There is however one issue with the fileCount and fileSize attributes in Dataset and Investigation. If the database triggers are in places, the values will be wrong after an export / import cycle.

kevinphippsstfc commented 2 years ago

Thanks @RKrahl. That's good news about the export and import just working for the new classes.

It's a shame about the fileCount and fileSize fields. Can this be fixed or would it be too much work to be worth it?

My feeling is that if it can't be fixed easily then we have to live with that and probably just add a warning to any documentation that (hopefully!) exists on the export/import functionality. The workaround after doing an import would presumably be to either re-calculate all the values using the INITIALIZE_DS/INV_SIZE_COUNT procedures in the ICAT 5 migration scripts (assuming you have a fairly small ICAT), or to edit the procedure to only update the Investigations that you have modified if you have a large ICAT and it's too expensive to re-calculate all values in the whole ICAT.

RKrahl commented 2 years ago

It's a shame about the fileCount and fileSize fields. Can this be fixed or would it be too much work to be worth it?

I'd say, it can't easily be fixed. It is due to the design decisions we made for the fileCount / fileSize feature: we decided to implement the feature with triggers in the database backend and to make installing the triggers optional. That means, icat.server has no way to know whether the triggers are in place. The triggers do not recalculate the values but do only incremental updates when a Datafile is created, deleted or updated. Recalculating would have been too expensive performance-wise. And we decided not to enforce correct values on create or update of Database and Investigation objects. So it's always possible to create a Dataset or an Investigation with "wrong" values.
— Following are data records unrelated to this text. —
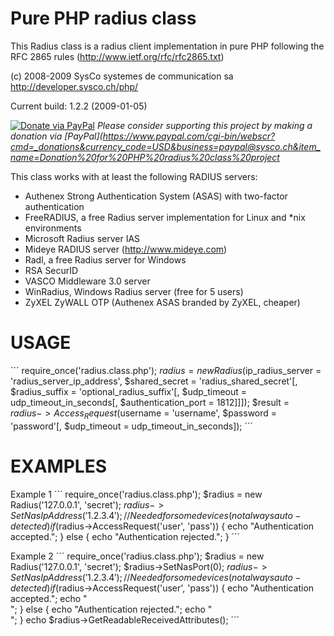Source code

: Pure PHP radius class
=====================
This Radius class is a radius client implementation in pure PHP
following the RFC 2865 rules (http://www.ietf.org/rfc/rfc2865.txt)

(c) 2008-2009 SysCo systemes de communication sa
http://developer.sysco.ch/php/

Current build: 1.2.2 (2009-01-05)

[![Donate via PayPal](https://img.shields.io/badge/donate-paypal-87ceeb.svg)](https://www.paypal.com/cgi-bin/webscr?cmd=_donations&currency_code=USD&business=paypal@sysco.ch&item_name=Donation%20for%20PHP%20radius%20class%20project)
*Please consider supporting this project by making a donation via [PayPal](https://www.paypal.com/cgi-bin/webscr?cmd=_donations&currency_code=USD&business=paypal@sysco.ch&item_name=Donation%20for%20PHP%20radius%20class%20project*

This class works with at least the following RADIUS servers:
 - Authenex Strong Authentication System (ASAS) with two-factor authentication
 - FreeRADIUS, a free Radius server implementation for Linux and *nix environments
 - Microsoft Radius server IAS
 - Mideye RADIUS server (http://www.mideye.com)
 - Radl, a free Radius server for Windows
 - RSA SecurID
 - VASCO Middleware 3.0 server
 - WinRadius, Windows Radius server (free for 5 users)
 - ZyXEL ZyWALL OTP (Authenex ASAS branded by ZyXEL, cheaper)
 


USAGE
=====
´´´
require_once('radius.class.php');
$radius = new Radius($ip_radius_server = 'radius_server_ip_address', $shared_secret = 'radius_shared_secret'[, $radius_suffix = 'optional_radius_suffix'[, $udp_timeout = udp_timeout_in_seconds[, $authentication_port = 1812]]]);
$result = $radius->Access_Request($username = 'username', $password = 'password'[, $udp_timeout = udp_timeout_in_seconds]);
´´´


EXAMPLES
========

Example 1
´´´
    require_once('radius.class.php');
    $radius = new Radius('127.0.0.1', 'secret');
    $radius->SetNasIpAddress('1.2.3.4'); // Needed for some devices (not always auto-detected)
    if ($radius->AccessRequest('user', 'pass')) {
        echo "Authentication accepted.";
    } else {
        echo "Authentication rejected.";
    }
´´´

Example 2
´´´
    require_once('radius.class.php');
    $radius = new Radius('127.0.0.1', 'secret');
    $radius->SetNasPort(0);
    $radius->SetNasIpAddress('1.2.3.4'); // Needed for some devices (not always auto-detected)
    if ($radius->AccessRequest('user', 'pass')) {
        echo "Authentication accepted.";
        echo "<br />";
    } else {
        echo "Authentication rejected.";
        echo "<br />";
    }
    echo $radius->GetReadableReceivedAttributes();
´´´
Now, what happens is: the export writes Investigations and Datasets with their (presumably correct) attribute values to the export file. The import reads that file and creates Investigations and Datasets with the (correct) values they have set in the file. Then the import reads the Datafiles from the file and creates them. This causes the database triggers to update fileCount and fileSize in the corresponding Dataset and Investigation objects. bummer: as result, the values are doubled.

My feeling is that if it can't be fixed easily then we have to live with that and probably just add a warning to any documentation that (hopefully!) exists on the export/import functionality.

Yes.

The workaround after doing an import would presumably be to either re-calculate all the values

That would be my advise. As an alternative, one could temporarily disable the triggers during the import.

[…] if you have a large ICAT and it's too expensive to re-calculate all values in the whole ICAT.

I don't believe import or export are ever used on a large production ICAT.

RKrahl commented 2 years ago

I now merged #260 into this branch and updated the comment describing the new classes above accordingly.

RKrahl commented 2 years ago

I now merged the other pending PRs requesting schema changes into this one. From my point of view, it's ready. I did not test this with Oracle, though. @kevinphippsstfc, could you please check again.

kevinphippsstfc commented 2 years ago

Thanks @RKrahl. I will test this branch on Oracle.

kevinphippsstfc commented 2 years ago

I've done a mvn install with the the test setup using an Oracle database and the tests all pass apart from: TestRS.testSearch:691->search:1034 expected:<4> but was:<5> which is the test that PR #275 aims to fix. Did you manage to take a look at that yet?

kevinphippsstfc commented 2 years ago

I've done a mvn install with the the test setup using an Oracle database and the tests all pass apart from: TestRS.testSearch:691->search:1034 expected:<4> but was:<5> which is the test that PR #275 aims to fix. Did you manage to take a look at that yet?

RKrahl commented 2 years ago

I've done a mvn install with the the test setup using an Oracle database and the tests all pass apart from: TestRS.testSearch:691->search:1034 expected:<4> but was:<5> which is the test that PR #275 aims to fix. Did you manage to take a look at that yet?

Not yet, that will be my next action tomorrow.